> _Saved entries_
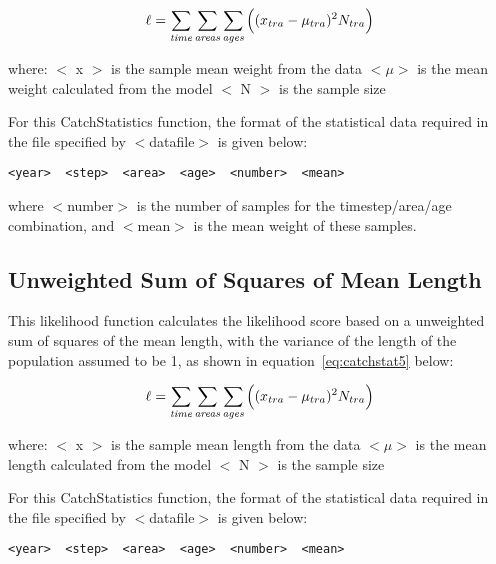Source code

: \documentclass[10pt,twoside]{book}
\begin{document}
\begin{equation}\label{eq:catchstat4}
\ell = \sum_{\it time}\sum_{\it areas}\sum_{\it ages} \Big((x_{tra}-\mu_{tra})^2 N_{tra}\Big)
\end{equation}

where:\newline
$<$ x $>$ is the sample mean weight from the data\newline
$<\mu>$ is the mean weight calculated from the model\newline
$<$ N $>$ is the sample size

\bigskip
For this CatchStatistics function, the format of the statistical data required in the file specified by $<$datafile$>$ is given below:

{\small\begin{verbatim}
<year>  <step>  <area>  <age>  <number>  <mean>
\end{verbatim}}

where $<$number$>$ is the number of samples for the timestep/area/age combination, and $<$mean$>$ is the mean weight of these samples.

\subsection{Unweighted Sum of Squares of Mean Length}
This likelihood function calculates the likelihood score based on a unweighted sum of squares of the mean length, with the variance of the length of the population assumed to be 1, as shown in equation~\ref{eq:catchstat5} below:

\begin{equation}\label{eq:catchstat5}
\ell = \sum_{\it time}\sum_{\it areas}\sum_{\it ages} \Big((x_{tra}-\mu_{tra})^2 N_{tra}\Big)
\end{equation}

where:\newline
$<$ x $>$ is the sample mean length from the data\newline
$<\mu>$ is the mean length calculated from the model\newline
$<$ N $>$ is the sample size

\bigskip
For this CatchStatistics function, the format of the statistical data required in the file specified by $<$datafile$>$ is given below:

{\small\begin{verbatim}
<year>  <step>  <area>  <age>  <number>  <mean>
\end{verbatim}}
\end{document}

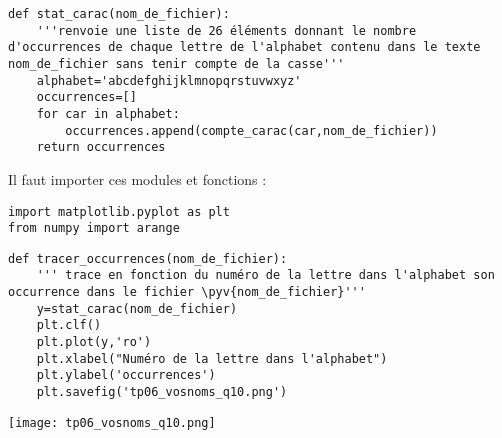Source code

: \question{}

\begin{lstlisting}
def stat_carac(nom_de_fichier):
    '''renvoie une liste de 26 éléments donnant le nombre d'occurrences de chaque lettre de l'alphabet contenu dans le texte nom_de_fichier sans tenir compte de la casse'''
    alphabet='abcdefghijklmnopqrstuvwxyz'
    occurrences=[]
    for car in alphabet:
        occurrences.append(compte_carac(car,nom_de_fichier))
    return occurrences
\end{lstlisting}


\question{}

Il faut importer ces modules et fonctions : 
\begin{lstlisting}
import matplotlib.pyplot as plt
from numpy import arange
\end{lstlisting}

\begin{minipage}{0.5\textwidth}

\begin{lstlisting}
def tracer_occurrences(nom_de_fichier):
    ''' trace en fonction du numéro de la lettre dans l'alphabet son occurrence dans le fichier \pyv{nom_de_fichier}'''
    y=stat_carac(nom_de_fichier)
    plt.clf()
    plt.plot(y,'ro')
    plt.xlabel("Numéro de la lettre dans l'alphabet")
    plt.ylabel('occurrences')
    plt.savefig('tp06_vosnoms_q10.png')
\end{lstlisting}

\end{minipage}
\begin{minipage}{0.5\textwidth}
\begin{center}
\texttt{[image: tp06\_vosnoms\_q10.png]}
\end{center}
\end{minipage}


%
%
%

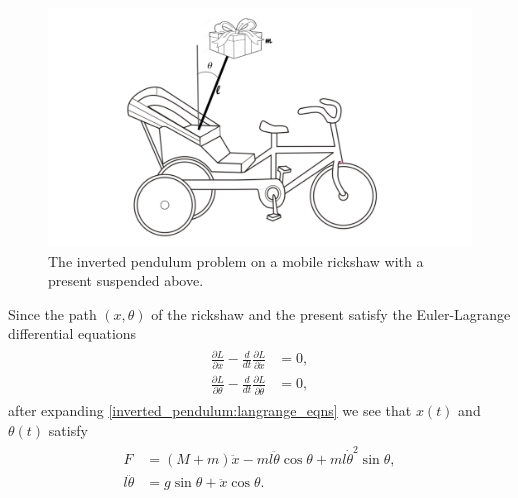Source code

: \begin{figure}
\centering
\includegraphics[width=\textwidth]{rickshaw_img.pdf}
\caption{The inverted pendulum problem on a mobile rickshaw with a present suspended above.
}
\label{fig:inverted_pendulum:rickshaw_diagram}
\end{figure}

Since the path $(x,\theta)$ of the rickshaw and the present satisfy the Euler-Lagrange differential equations 
\begin{align}
	\begin{split}
\frac{\partial L}{\partial x} - \frac{d}{dt} \frac{\partial L}{\partial \dot{x}} &= 0,\\
\frac{\partial L}{\partial \theta} - \frac{d}{dt} \frac{\partial L}{\partial \dot{\theta}} &= 0,
	\end{split}\label{inverted_pendulum:langrange_eqns}
\end{align}
after expanding \eqref{inverted_pendulum:langrange_eqns} we see that $x(t)$ and $\theta(t)$ satisfy
\begin{align}
	\begin{split}
		F &= (M + m)\ddot{x} - ml\ddot{\theta} \cos \theta + ml \dot{\theta}^2 \sin \theta,\\
		l \ddot{\theta} &= g \sin \theta + \ddot{x} \cos \theta.
	\end{split}\label{inverted_pendulum:langrange_eqns_explicit}
\end{align}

> _Work order_
Pictures aside, write out all of the records exactly.

> _Expected answer_
Source code

: \documentclass[10pt,twoside]{book}
\begin{document}
\begin{equation}\label{eq:catchstat4}
\ell = \sum_{\it time}\sum_{\it areas}\sum_{\it ages} \Big((x_{tra}-\mu_{tra})^2 N_{tra}\Big)
\end{equation}

where:\newline
$<$ x $>$ is the sample mean weight from the data\newline
$<\mu>$ is the mean weight calculated from the model\newline
$<$ N $>$ is the sample size

\bigskip
For this CatchStatistics function, the format of the statistical data required in the file specified by $<$datafile$>$ is given below:

{\small\begin{verbatim}
<year>  <step>  <area>  <age>  <number>  <mean>
\end{verbatim}}

where $<$number$>$ is the number of samples for the timestep/area/age combination, and $<$mean$>$ is the mean weight of these samples.

\subsection{Unweighted Sum of Squares of Mean Length}
This likelihood function calculates the likelihood score based on a unweighted sum of squares of the mean length, with the variance of the length of the population assumed to be 1, as shown in equation~\ref{eq:catchstat5} below:

\begin{equation}\label{eq:catchstat5}
\ell = \sum_{\it time}\sum_{\it areas}\sum_{\it ages} \Big((x_{tra}-\mu_{tra})^2 N_{tra}\Big)
\end{equation}

where:\newline
$<$ x $>$ is the sample mean length from the data\newline
$<\mu>$ is the mean length calculated from the model\newline
$<$ N $>$ is the sample size

\bigskip
For this CatchStatistics function, the format of the statistical data required in the file specified by $<$datafile$>$ is given below:

{\small\begin{verbatim}
<year>  <step>  <area>  <age>  <number>  <mean>
\end{verbatim}}
\end{document}

Source code

: \question{}

\begin{lstlisting}
def stat_carac(nom_de_fichier):
    '''renvoie une liste de 26 éléments donnant le nombre d'occurrences de chaque lettre de l'alphabet contenu dans le texte nom_de_fichier sans tenir compte de la casse'''
    alphabet='abcdefghijklmnopqrstuvwxyz'
    occurrences=[]
    for car in alphabet:
        occurrences.append(compte_carac(car,nom_de_fichier))
    return occurrences
\end{lstlisting}


\question{}

Il faut importer ces modules et fonctions : 
\begin{lstlisting}
import matplotlib.pyplot as plt
from numpy import arange
\end{lstlisting}

\begin{minipage}{0.5\textwidth}

\begin{lstlisting}
def tracer_occurrences(nom_de_fichier):
    ''' trace en fonction du numéro de la lettre dans l'alphabet son occurrence dans le fichier \pyv{nom_de_fichier}'''
    y=stat_carac(nom_de_fichier)
    plt.clf()
    plt.plot(y,'ro')
    plt.xlabel("Numéro de la lettre dans l'alphabet")
    plt.ylabel('occurrences')
    plt.savefig('tp06_vosnoms_q10.png')
\end{lstlisting}

\end{minipage}
\begin{minipage}{0.5\textwidth}
\begin{center}
\texttt{[image: tp06\_vosnoms\_q10.png]}
\end{center}
\end{minipage}


%
%
%

Source code

: \begin{figure}
\centering
\includegraphics[width=\textwidth]{rickshaw_img.pdf}
\caption{The inverted pendulum problem on a mobile rickshaw with a present suspended above.
}
\label{fig:inverted_pendulum:rickshaw_diagram}
\end{figure}

Since the path $(x,\theta)$ of the rickshaw and the present satisfy the Euler-Lagrange differential equations 
\begin{align}
	\begin{split}
\frac{\partial L}{\partial x} - \frac{d}{dt} \frac{\partial L}{\partial \dot{x}} &= 0,\\
\frac{\partial L}{\partial \theta} - \frac{d}{dt} \frac{\partial L}{\partial \dot{\theta}} &= 0,
	\end{split}\label{inverted_pendulum:langrange_eqns}
\end{align}
after expanding \eqref{inverted_pendulum:langrange_eqns} we see that $x(t)$ and $\theta(t)$ satisfy
\begin{align}
	\begin{split}
		F &= (M + m)\ddot{x} - ml\ddot{\theta} \cos \theta + ml \dot{\theta}^2 \sin \theta,\\
		l \ddot{\theta} &= g \sin \theta + \ddot{x} \cos \theta.
	\end{split}\label{inverted_pendulum:langrange_eqns_explicit}
\end{align}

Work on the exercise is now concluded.